Stability AI says that StableLM was learned on “a new experimental data set” that was based on an open source data set called The Pile, but was three times bigger.
Stability says that the “richness” of this data set, whose details it plans to share later, is what makes the model’s “surprisingly high performance” at conversational and coding tasks with smaller parameter sizes possible.
In our informal tests with a fine-tuned version of StableLM’s 7B model built for dialog based on the Alpaca method, we found that it seemed to perform better (in terms of results you would expect given the prompt) than Meta’s raw 7B parameter LLaMA model, but not as well as GPT-3. Versions of StableLM with more parameters may be more flexible and powerful.
Researchers at the CompVis group at the Ludwig Maximilian University of Munich made Stable Diffusion.
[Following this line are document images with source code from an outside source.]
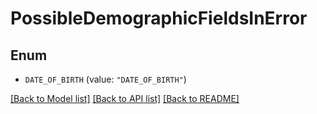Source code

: # PossibleDemographicFieldsInError

## Enum


* `DATE_OF_BIRTH` (value: `"DATE_OF_BIRTH"`)


[[Back to Model list]](../README.md#documentation-for-models) [[Back to API list]](../README.md#documentation-for-api-endpoints) [[Back to README]](../README.md)


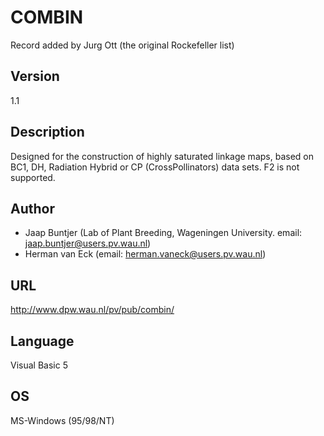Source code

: # COMBIN
Record added by Jurg Ott (the original Rockefeller list)

## Version
1.1

## Description
Designed for the construction of highly saturated linkage maps, based on BC1, DH, Radiation Hybrid or CP (CrossPollinators) data sets. F2 is not supported.

## Author
* Jaap Buntjer (Lab of Plant Breeding, Wageningen University. email: jaap.buntjer@users.pv.wau.nl)
* Herman van Eck (email: herman.vaneck@users.pv.wau.nl)

## URL
http://www.dpw.wau.nl/pv/pub/combin/

## Language
Visual Basic 5

## OS
MS-Windows (95/98/NT)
In August of last year, Stability paid for and promoted the open-source start of Stable Diffusion.
Stable Diffusion was an early open-source latent diffusion model that could make pictures from prompts. It was the start of a time when image-synthesis technology grew quickly. It also got a lot of pushback from artists and businesses, and some of them have sued Stability AI. The move of Stability into language models could lead to similar results.
The 7 billion-parameter StableLM base model can be tested on Hugging Face, and the fine-tuned model can be tested on Replicate. Hugging Face also has a conversation-tuned version of StableLM that works the same way as ChatGPT.